More Conference Commissioner Stupidity

Time to take a break from the games and talk about the stupidity emanating from the conferences. A week ago, Jon Solomon of CBSsports reported some conferences and their commissioners were considering bringing back freshmen ineligibility, all in the name of "education".

The initial report seemed to suggest this was going to be for basketball only. Well, today, Raphielle Johnson of collegebasketballtalk.com, reported the Big 10 has considered it for both basketball and football.

Let's get the particulars out of the way. New qualification requirements would require student-athletes to achieve a 2.3GPA and have completed 10 core classes out of 16 before their senior years. This is to begin in 2016. If athletes meet the previous requirements, they will be granted an academic redshirt, able to practice but not play. They'd still get 4 years of eligibility. Beyond this, though, leagues appear to be seriously considering a mandated Frosh redshirt, which was once a thing. The basic argument is, student-athletes can't handle the academic load as freshmen and under perform their non-athlete classmates.

The NBA is expected to pursue an older minimum age requirement of 20 in the next labor discussion. If this occurred, it would seem not necessary for the conferences to enact this for basketball but if football does it, you can certainly expect basketball to follow suit. This is ridiculous at every level.

1. If these commissioners were truly concerned about academic performance, then they never would have expanded their leagues. Why is a kid from Nebraska traveling to New Jersey? Morgantown to Ames? Syracuse to Miami?

2. Why have the leagues expanded the seasons to 12 games plus title games and bowl games in football? Why does the college basketball season last nearly 6 months?

3. Why not allow those their solely to play sports to major in those sports while still requiring core classes? Let's call a spade a spade.

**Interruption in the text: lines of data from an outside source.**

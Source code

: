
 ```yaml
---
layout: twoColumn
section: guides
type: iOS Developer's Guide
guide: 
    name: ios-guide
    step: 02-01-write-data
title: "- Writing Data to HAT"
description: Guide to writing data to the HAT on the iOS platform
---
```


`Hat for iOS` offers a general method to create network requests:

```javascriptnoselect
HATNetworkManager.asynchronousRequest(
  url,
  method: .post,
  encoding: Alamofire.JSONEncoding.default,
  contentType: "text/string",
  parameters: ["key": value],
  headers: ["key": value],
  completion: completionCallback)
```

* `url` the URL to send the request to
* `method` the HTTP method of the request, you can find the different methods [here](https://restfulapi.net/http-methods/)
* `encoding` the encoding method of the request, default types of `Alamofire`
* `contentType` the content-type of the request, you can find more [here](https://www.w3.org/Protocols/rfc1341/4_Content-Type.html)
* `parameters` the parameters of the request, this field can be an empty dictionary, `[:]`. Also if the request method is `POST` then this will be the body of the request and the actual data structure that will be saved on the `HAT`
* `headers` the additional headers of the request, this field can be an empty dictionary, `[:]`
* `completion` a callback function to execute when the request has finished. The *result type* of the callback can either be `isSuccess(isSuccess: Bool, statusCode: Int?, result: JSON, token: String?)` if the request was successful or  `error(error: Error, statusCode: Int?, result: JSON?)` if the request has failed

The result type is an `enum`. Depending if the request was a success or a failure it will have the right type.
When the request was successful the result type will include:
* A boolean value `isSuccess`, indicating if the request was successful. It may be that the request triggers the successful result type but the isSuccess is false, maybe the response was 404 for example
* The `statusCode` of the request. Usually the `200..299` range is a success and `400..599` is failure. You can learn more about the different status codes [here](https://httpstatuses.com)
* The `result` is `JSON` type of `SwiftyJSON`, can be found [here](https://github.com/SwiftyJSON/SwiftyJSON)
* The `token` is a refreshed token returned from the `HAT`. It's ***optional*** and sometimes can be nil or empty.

These leagues don't like being feeder leagues for the NFL and the NBA. This is the bed you've made. You've made college sports big business. All of the major schools have shoe deals. Don't think for a second schools aren't pressured to bring in kids that are playing for certain travel teams sponsored by similar shoe partners. Now, these schools are concerned about academic well-being? Balderdash.

Scott Stricklin, AD at Mississippi State has suggested guaranteeing 5 years of eligibility instead of redshirting which makes more sense so you can dismiss that idea.

As long as the NCAA and its members allow themselves to be the feeder leagues for the NBA and NFL, they need to accept they're being used by athletes with no desire to be in school other than to pursue a dream to play in the NFL or NBA. And as long as these schools are happy taking checks from shoe companies and TV, that's what they are.